April 2019 Exclusive Story
Technologies In Spotlight On Exhibit Floor
From unconventional resource plays to traditional oil and gas reservoirs, opportunity is knocking in the upstream sector, and industry veterans and even entrepreneurs from other fields, are answering by establishing a new round of startup companies.
Those who accept the challenge of building an oil and gas company from the ground up have backgrounds as varied as the industry itself. But whether they are experienced horizontal drillers, Gulf Coast explorers, liquids seekers, diversified nonoperators, or shale play pioneers, they all have something in common: They are developing business models that take advantage of opportunities, leverage their expertise, and manage risk.
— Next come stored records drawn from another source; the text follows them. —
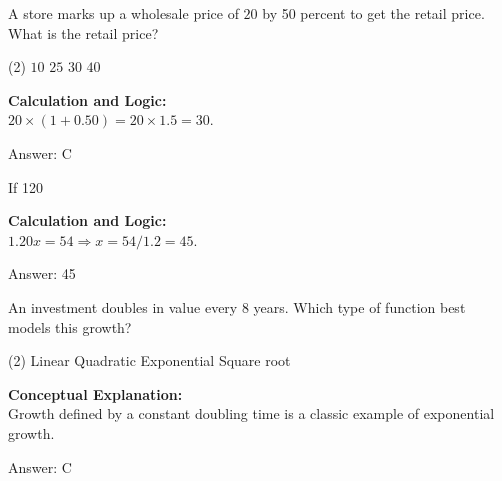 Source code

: \documentclass[11pt,paper=a4,answers]{exam}
\begin{document}
\begin{questions}
\vspace{60pt}

\question
A store marks up a wholesale price of $20$ by 50 percent to get the retail price. What is the retail price?
\begin{tasks}(2)
    \task $10$
    \task $25$
    \task $30$
    \task $40$
\end{tasks}

\begin{solution}
\textbf{Calculation and Logic:} \\
$20 \times (1 + 0.50) = 20 \times 1.5 = 30$.

\vspace{30pt}

Answer: \colorbox{yellow!100}{C}
\end{solution}

\vspace{60pt}

\question
If 120%

\begin{solution}
\textbf{Calculation and Logic:} \\
$1.20x = 54 \Rightarrow x = 54 / 1.2 = 45$.

\vspace{30pt}

Answer: \colorbox{yellow!100}{45}
\end{solution}

\vspace{60pt}

\question
An investment doubles in value every 8 years. Which type of function best models this growth?
\begin{tasks}(2)
    \task Linear
    \task Quadratic
    \task Exponential
    \task Square root
\end{tasks}

\begin{solution}
\textbf{Conceptual Explanation:} \\
Growth defined by a constant doubling time is a classic example of exponential growth.

\vspace{30pt}

Answer: \colorbox{yellow!100}{C}
\end{solution}


\end{questions}
\end{document}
Of course, they also are interested in generating a nice profit.
Steve Stengell, the founder of Encore Energy, is a case in point. “My goal is to develop a company that is worth $20 million-$50 million over the next several years,” he says. “What I really am interested in is spending the next few years developing specific properties, and then selling Encore to a larger company. However, if the market has changed–if oil is at $100 a barrel, natural gas is at $6.50 an Mcf, and the stock market is on the uptick–Encore’s management and I might find it more profitable to leverage the company on the public market.”
To prepare for that possibility, Stengell says Encore treats itself as a public company. In addition to performing financial audits each year, the company maintains an investor-oriented website, publishes press releases, and has a Facebook page. “If we get information out and investors following us, then if we decide to take the company public, we already have a public relations platform we can fly from,” Stengell explains.
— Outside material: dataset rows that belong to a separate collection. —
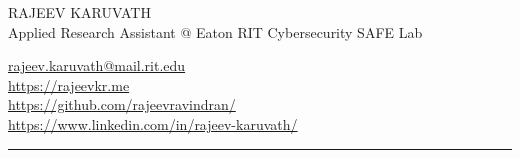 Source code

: \documentclass[letterpaper]{deedy-resume} %
\begin{document}

\begin{minipage}[t]{0.50\textwidth}

\begin{flushleft}
\Huge{}\uppercase{Rajeev Karuvath} \\
\sectionspace
\small{Applied Research Assistant @ Eaton RIT Cybersecurity SAFE Lab}
\end{flushleft}

\end{minipage}
\begin{minipage}[t]{0.40\textwidth}
\begin{flushright}
\small
\href{mailto:rk3824@rit.edu}{rajeev.karuvath@mail.rit.edu}  \faEnvelope \\
\url{https://rajeevkr.me}  \faChrome \\
\url{https://github.com/rajeevravindran/}  \faGithub  \\
\url{https://www.linkedin.com/in/rajeev-karuvath/}  \faLinkedin  \\

\end{flushright}
\end{minipage}
\sectionspace
\begin{hline}
\noindent\rule{\textwidth}{1pt}
\end{hline}

\end{document}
At the same time, Encore is trying to position itself as an attractive acquisition for operators interested in buying proven assets. “My primary objective is to demonstrate to other operators that we are in the right areas, have alliances with the right people, and have as much proprietary data as larger companies,” Stengell says. “I assume that every time we go into an area, we are going to be the smaller company with properties that larger companies might be enticed to acquire, based on our results and reputation.”
Stengell indicates that Encore will focus on central East Texas. “I have experience working as an operator in both Texas and Oklahoma, including drilling horizontal wells in different areas of central East Texas,” reflects Stengell, who served as president and chief executive officer of a publicly traded operating company before establishing Encore.
His professional background also includes public relations, program syndication, project review, and other facets of the oil and gas business.
The company’s niche will be horizontal wells in conventional plays. “We are somewhat unique because we specialize in applying horizontal drilling and hydraulic fracturing to conventional sandstone reservoirs,” Stengell says. “In other words, we are using the technology developed for unconventional plays in conventional formations with existing vertical production.”
He acknowledges that conventional reservoirs may involve more geologic work than unconventional reservoirs. “A typical conventional reservoir has less critical mass than a blanketed unconventional formation such as the Eagle Ford, where you know you can drill 100 or more wells,” Stengell says. “You can find conventional reservoirs that are as good as or better than unconventional reservoirs, but they are not a blanket, so you need to make sure you drill in the right places. To do that, we use traditional geological methods, combined with the latest advancements in horizontal drilling and hydraulic fracturing.”
Once Encore finds an appealing reservoir, it needs to decide how long to make its laterals. “If we drill a 5,000-foot lateral instead of a 2,500-foot lateral, I can guarantee one thing: Our drilling costs are going to be higher, and our hydraulic fracturing costs are going to be almost twice as high,” Stengell says. “We have to ask whether the extra production is worth the added cost.”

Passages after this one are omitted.